### [EXERCISE MATERIAL]

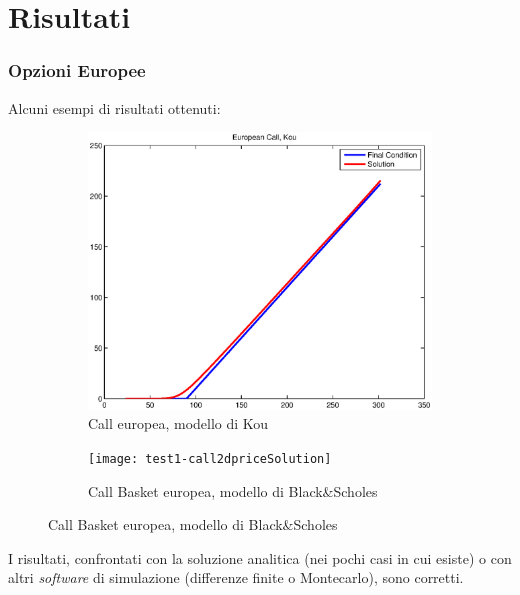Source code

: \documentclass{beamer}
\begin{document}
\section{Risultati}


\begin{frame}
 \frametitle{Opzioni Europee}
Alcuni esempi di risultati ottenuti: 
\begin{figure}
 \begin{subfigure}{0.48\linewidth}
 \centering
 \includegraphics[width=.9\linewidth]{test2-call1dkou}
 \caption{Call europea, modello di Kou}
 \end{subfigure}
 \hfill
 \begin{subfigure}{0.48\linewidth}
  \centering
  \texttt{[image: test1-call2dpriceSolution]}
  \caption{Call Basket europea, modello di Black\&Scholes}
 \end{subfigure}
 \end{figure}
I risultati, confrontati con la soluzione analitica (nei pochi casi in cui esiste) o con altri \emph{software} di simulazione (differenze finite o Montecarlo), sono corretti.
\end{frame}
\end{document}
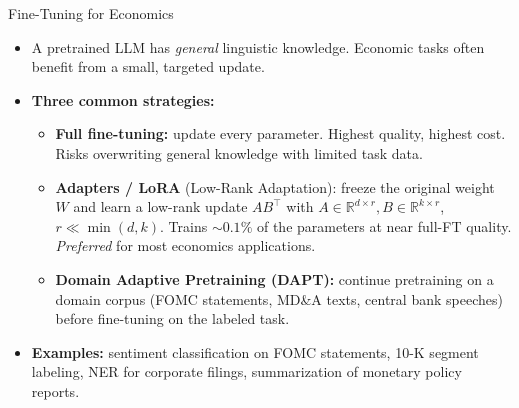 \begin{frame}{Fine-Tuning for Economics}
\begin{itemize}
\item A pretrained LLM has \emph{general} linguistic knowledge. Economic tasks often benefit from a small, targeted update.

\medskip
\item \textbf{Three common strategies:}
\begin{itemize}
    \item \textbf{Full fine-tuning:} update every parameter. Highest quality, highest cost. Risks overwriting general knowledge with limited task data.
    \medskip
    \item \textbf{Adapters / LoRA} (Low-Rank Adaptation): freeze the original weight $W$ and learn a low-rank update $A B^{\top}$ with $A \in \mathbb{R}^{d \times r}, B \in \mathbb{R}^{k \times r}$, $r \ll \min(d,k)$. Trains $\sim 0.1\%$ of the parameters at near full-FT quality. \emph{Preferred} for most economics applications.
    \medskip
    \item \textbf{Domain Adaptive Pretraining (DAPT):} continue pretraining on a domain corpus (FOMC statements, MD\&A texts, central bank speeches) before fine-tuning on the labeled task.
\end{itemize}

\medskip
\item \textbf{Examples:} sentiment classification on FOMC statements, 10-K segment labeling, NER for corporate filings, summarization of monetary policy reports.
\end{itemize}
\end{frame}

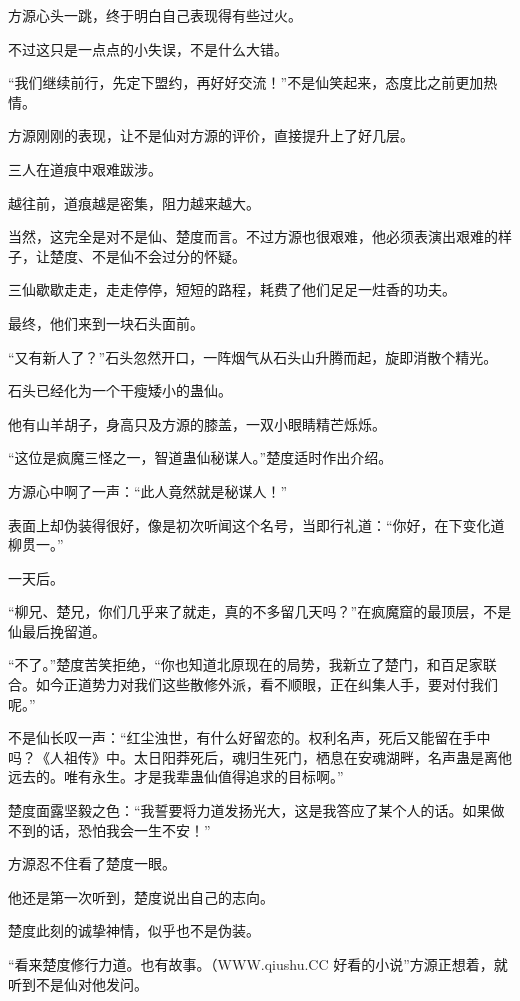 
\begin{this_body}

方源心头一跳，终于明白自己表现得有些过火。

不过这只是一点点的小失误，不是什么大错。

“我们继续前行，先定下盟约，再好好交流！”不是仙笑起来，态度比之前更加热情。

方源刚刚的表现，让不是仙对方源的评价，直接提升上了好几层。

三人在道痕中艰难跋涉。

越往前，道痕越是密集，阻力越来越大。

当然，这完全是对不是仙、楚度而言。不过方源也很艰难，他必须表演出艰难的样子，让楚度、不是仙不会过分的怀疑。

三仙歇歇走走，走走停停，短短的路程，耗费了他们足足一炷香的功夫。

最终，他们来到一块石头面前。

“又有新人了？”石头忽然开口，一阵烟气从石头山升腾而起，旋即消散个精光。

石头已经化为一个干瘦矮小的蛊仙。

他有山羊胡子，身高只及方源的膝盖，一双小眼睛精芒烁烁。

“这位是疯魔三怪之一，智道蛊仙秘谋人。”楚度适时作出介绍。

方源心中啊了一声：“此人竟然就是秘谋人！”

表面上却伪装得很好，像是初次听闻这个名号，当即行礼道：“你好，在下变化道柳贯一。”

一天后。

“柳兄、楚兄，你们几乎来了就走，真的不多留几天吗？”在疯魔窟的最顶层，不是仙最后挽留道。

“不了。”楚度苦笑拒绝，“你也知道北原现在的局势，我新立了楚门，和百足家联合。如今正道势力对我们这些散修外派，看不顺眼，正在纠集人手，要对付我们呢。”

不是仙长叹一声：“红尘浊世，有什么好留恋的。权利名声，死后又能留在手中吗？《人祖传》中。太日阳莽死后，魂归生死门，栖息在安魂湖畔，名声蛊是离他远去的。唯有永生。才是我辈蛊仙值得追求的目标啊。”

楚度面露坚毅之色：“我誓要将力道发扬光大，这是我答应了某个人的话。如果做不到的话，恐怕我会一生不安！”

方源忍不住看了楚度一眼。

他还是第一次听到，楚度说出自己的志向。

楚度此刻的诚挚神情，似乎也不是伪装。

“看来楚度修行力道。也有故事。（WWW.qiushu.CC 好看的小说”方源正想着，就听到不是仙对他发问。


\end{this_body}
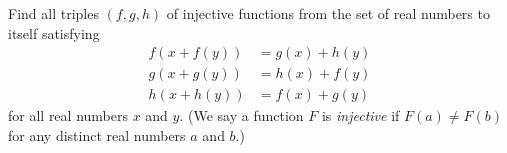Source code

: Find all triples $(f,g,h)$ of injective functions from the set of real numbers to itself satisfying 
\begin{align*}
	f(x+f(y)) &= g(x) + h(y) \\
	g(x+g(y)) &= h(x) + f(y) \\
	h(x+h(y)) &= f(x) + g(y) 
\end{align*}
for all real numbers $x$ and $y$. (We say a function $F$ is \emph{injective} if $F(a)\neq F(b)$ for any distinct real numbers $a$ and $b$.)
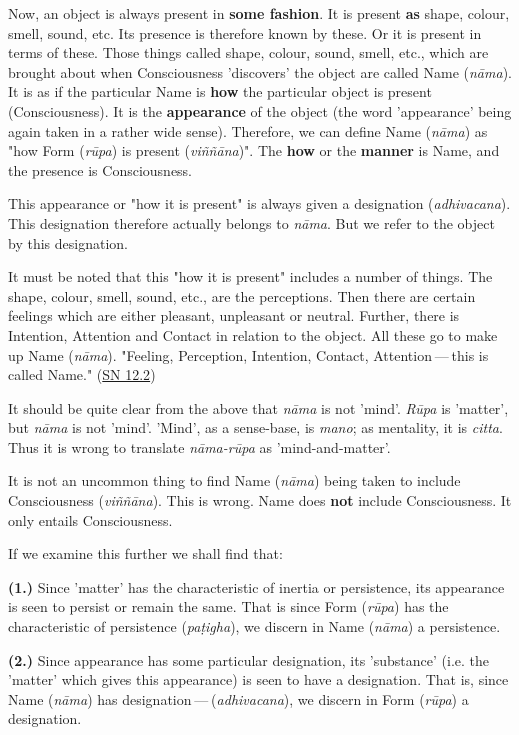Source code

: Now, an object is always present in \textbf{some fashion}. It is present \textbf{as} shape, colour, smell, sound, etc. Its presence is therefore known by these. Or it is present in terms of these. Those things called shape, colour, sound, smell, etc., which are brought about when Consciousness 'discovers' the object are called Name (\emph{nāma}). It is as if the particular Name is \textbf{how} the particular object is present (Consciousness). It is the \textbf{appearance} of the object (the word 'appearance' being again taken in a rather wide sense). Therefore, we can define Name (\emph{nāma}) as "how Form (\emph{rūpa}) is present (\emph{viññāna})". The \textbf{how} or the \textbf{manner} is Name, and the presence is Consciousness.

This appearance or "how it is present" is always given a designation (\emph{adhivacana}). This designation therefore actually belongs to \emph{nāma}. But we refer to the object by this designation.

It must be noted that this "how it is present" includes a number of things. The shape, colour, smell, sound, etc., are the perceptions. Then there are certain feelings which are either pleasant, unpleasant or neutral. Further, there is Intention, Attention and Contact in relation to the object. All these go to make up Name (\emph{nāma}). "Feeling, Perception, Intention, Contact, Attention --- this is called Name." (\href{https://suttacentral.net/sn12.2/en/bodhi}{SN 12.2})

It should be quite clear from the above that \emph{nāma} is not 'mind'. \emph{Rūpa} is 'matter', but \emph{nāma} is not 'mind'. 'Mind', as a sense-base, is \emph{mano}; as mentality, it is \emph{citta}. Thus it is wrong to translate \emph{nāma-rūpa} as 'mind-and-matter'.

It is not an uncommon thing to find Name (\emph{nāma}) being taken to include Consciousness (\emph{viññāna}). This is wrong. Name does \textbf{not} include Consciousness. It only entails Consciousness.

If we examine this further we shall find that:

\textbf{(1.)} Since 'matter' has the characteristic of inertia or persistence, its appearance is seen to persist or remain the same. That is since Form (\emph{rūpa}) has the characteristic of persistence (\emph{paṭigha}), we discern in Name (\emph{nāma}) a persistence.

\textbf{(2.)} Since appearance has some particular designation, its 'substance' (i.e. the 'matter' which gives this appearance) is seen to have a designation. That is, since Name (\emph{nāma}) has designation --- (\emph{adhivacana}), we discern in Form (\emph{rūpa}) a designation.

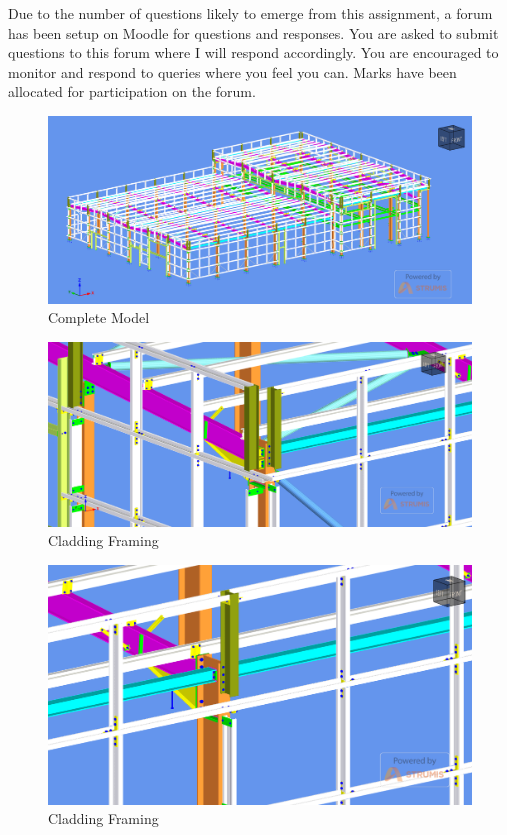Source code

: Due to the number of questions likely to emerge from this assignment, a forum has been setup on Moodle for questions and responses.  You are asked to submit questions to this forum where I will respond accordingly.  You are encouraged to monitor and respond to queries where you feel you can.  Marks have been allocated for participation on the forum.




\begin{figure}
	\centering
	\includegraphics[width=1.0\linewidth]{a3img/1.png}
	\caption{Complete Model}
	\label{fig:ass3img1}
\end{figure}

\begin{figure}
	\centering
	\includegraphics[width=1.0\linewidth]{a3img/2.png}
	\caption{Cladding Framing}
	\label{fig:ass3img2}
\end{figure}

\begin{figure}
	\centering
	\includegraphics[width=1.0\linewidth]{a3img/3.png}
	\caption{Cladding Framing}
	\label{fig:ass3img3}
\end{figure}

### [TO DO]
Lines holding the word "Form" are the answer; copy every one from the records above.

### [RESPONSE TO THE EXERCISE]
: Now, an object is always present in \textbf{some fashion}. It is present \textbf{as} shape, colour, smell, sound, etc. Its presence is therefore known by these. Or it is present in terms of these. Those things called shape, colour, sound, smell, etc., which are brought about when Consciousness 'discovers' the object are called Name (\emph{nāma}). It is as if the particular Name is \textbf{how} the particular object is present (Consciousness). It is the \textbf{appearance} of the object (the word 'appearance' being again taken in a rather wide sense). Therefore, we can define Name (\emph{nāma}) as "how Form (\emph{rūpa}) is present (\emph{viññāna})". The \textbf{how} or the \textbf{manner} is Name, and the presence is Consciousness.
\textbf{(1.)} Since 'matter' has the characteristic of inertia or persistence, its appearance is seen to persist or remain the same. That is since Form (\emph{rūpa}) has the characteristic of persistence (\emph{paṭigha}), we discern in Name (\emph{nāma}) a persistence.
\textbf{(2.)} Since appearance has some particular designation, its 'substance' (i.e. the 'matter' which gives this appearance) is seen to have a designation. That is, since Name (\emph{nāma}) has designation --- (\emph{adhivacana}), we discern in Form (\emph{rūpa}) a designation.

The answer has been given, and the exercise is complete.